Previously, you responded to a query I had about bad gas milage (the below thread will hopefully bring you back up to speed again).

You had asked that I let you know how things went after making the changes you suggested (which I've done). Unfortunately, the fuel milage is still the same (24-25 city OR highway).

In the same vein, I have noticed that at turpike speeds, in overdrive, the car will barely ever drop into (what I call) the " lock-out" or " lock-up" for the tourqe converter (when the tourqe converter locks - much like a standard transmission). You'll occasionally see the RPM dip when it does lock, but it holds it for only seconds. It is not dependent on speed, incline, or head wind. It just fails to lock.

Is not that locking mechanism electronically controlled? If so, I'm thinking about changing that part since the RPM never really drops to a crusing RPM - thus burning more fuel and contributing to poor fuel milage. I just don't know where that sensor/control module is. Could you help with locating it?

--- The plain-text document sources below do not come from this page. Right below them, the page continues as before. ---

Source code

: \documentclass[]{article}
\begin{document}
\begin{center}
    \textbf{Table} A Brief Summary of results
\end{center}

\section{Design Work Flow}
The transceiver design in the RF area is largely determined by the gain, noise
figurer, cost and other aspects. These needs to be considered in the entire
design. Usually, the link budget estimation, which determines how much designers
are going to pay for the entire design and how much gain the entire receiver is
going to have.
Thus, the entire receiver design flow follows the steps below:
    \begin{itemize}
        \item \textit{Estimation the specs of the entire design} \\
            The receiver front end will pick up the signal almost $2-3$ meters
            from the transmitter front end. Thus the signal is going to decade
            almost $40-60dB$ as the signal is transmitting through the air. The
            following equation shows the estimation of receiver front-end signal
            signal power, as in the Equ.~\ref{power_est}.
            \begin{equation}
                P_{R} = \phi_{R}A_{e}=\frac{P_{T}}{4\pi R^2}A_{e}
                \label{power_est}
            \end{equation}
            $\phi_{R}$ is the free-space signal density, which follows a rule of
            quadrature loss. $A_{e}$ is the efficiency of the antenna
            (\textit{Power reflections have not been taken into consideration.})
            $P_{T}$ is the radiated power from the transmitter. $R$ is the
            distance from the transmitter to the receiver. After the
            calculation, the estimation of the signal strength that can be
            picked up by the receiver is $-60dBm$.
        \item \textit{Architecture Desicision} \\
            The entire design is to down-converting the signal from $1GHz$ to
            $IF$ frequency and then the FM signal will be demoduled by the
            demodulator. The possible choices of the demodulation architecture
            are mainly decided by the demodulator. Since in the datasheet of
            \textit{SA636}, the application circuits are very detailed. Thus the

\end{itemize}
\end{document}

Anyway, I was going to change the tranny fluid and filter while there. Figured with 90,000 miles, it would be time to do so.

Looking forward to your reply, and thanks again. I'm sure eventually we'll figure this out : )

Enjoy the day. Randy Benner



April, 15, 2009 AT 11:31 PM


The TCC (torque converter control) PWM solenoid is what you are speaking of. It is located in the transaxle valve body, pictured below...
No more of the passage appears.